The Dow closed more than 100 points lower on Friday, and the S&P 500 and Nasdaq 100 dipped in negative territory by 1% and 1.6%, respectively, as strong job reports signaled that the Fed will continue its tightening cycle pushing rates above 5%. The Labor Department's closely watched employment report showed that US employers hired more workers than expected in January, with nonfarm payrolls increasing by 517,000 jobs last month. On top of that, ISM data showed that the services sector, which accounts for more than two-thirds of US economic activity, rebounded sharply in January. Traders also digested disappointing earning results from Alphabet (-2.7%), and Amazon (-8.4%) that dragged them down, while Apple rebounded from early losses and finished 2.4% higher. For the week, the Nasdaq 100 rallied 4.1%, marked the fifth consecutive weekly gain. The S&P 500 added almost 2% and posted second straight weekly gain, while the Dow lost 0.1%.
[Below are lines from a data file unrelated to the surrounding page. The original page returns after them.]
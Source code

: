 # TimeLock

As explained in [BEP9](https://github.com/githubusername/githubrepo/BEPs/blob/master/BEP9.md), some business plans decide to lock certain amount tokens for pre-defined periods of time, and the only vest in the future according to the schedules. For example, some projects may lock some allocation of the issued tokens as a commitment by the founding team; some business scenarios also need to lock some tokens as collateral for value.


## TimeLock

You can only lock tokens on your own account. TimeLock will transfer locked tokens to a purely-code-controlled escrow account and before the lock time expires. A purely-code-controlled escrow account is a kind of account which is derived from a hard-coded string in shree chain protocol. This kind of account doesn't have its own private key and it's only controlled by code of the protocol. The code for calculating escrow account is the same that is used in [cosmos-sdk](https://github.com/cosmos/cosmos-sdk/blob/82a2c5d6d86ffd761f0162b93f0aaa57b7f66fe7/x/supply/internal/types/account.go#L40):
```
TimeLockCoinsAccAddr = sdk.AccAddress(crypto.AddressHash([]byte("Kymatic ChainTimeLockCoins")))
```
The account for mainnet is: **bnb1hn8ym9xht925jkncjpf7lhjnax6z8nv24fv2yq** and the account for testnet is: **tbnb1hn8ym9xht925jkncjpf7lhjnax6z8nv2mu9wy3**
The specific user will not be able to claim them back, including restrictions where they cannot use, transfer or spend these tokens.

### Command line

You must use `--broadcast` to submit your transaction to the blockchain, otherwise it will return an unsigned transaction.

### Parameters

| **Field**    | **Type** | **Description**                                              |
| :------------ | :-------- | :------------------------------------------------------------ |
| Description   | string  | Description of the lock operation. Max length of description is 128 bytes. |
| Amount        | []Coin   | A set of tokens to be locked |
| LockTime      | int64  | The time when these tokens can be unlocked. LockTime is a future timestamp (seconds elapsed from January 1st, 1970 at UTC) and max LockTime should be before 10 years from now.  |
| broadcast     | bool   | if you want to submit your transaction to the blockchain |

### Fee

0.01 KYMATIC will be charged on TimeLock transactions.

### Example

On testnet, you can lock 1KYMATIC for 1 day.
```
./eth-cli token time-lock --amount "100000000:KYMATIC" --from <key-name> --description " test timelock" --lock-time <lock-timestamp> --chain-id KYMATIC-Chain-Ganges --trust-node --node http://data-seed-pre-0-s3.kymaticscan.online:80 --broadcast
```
The BSE Sensex added roughly 910 points, or 1.5% to close at an over one-week high of 60,842 on Friday, the fifth straight session of rises and booking a 2.5% weekly gain. Financials provided the main support ahead of earnings of the country's largest lender State Bank of India and after clarification from life insurers SBI Life and HDFC Life addressing investor concerns regarding the latest budget proposals. On the budget front, India will spend INR 10 trillion on capital expenditure in FY 2023/24, higher than INR 7.5 billion in the current year.
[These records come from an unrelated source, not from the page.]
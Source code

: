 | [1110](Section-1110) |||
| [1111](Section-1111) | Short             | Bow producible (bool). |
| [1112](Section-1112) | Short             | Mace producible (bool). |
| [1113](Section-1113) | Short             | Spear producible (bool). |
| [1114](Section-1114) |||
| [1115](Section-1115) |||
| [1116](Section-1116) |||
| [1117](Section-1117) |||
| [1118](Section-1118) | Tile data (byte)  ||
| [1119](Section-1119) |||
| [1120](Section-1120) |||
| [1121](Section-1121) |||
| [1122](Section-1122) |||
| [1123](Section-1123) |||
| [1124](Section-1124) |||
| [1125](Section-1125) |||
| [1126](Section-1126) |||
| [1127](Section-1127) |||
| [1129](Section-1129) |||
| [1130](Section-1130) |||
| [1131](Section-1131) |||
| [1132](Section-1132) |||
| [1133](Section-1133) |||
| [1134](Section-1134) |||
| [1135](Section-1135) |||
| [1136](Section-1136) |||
The S&P/ASX 200 Index climbed 0.62% to close at 7,558 on Friday, hitting its highest levels in over nine months, as gains in heavyweight financial and healthcare stocks outweighed losses in the mining sector. The “Big Four” banks led the market higher, with strong gains from Commonwealth Bank (1.4%), ANZ Group (2.3%), Westpac Banking (1.8%) and NAB (1.4%). Healthcare and technology stocks also advanced, including CSL Ltd (3%), Resmed Inc (1%), Sonic Healthcare (1.4%), Computershare (3.8%) and Seek (1%). Meanwhile, mining companies fell on weaker metals prices, with losses from BHP Group (-1.9%), Rio Tinto (-2%), Fortescue Metals (-1.3%), Newcrest Mining (-2.9%) and Northern Star Resources (-4%). Insurance firms also tumbled due to expected hits from Auckland floods and higher inflation, with sector leader IAG Insurance losing 2.1%.

The Nikkei 225 Index rose 0.39%% to close at 27,509 while the broader Topix Index gained 0.26% to 1,970 on Friday, with the former reaching seven-week highs as Japanese technology stocks tracked their US peers higher.. Gains in the technology sector were led by Keyence (1%), Murata Manufacturing (2.7%) and Recruit Holdings (2.6%). Z Holdings also surged 12.2% after announcing late on Thursday that it will merge with its two wholly-owned subsidiaries Yahoo Japan and LINE in an effort to revamp operations and speed up decision-making. Interest rate-sensitive healthcare, consumer and financial stocks gained as well. Meanwhile, Japan Airlines tumbled 3.6% even after posting strong profits for the nine months to December, as the company revised down its annual net profit estimate to 25 billion yen from 45 billion yen.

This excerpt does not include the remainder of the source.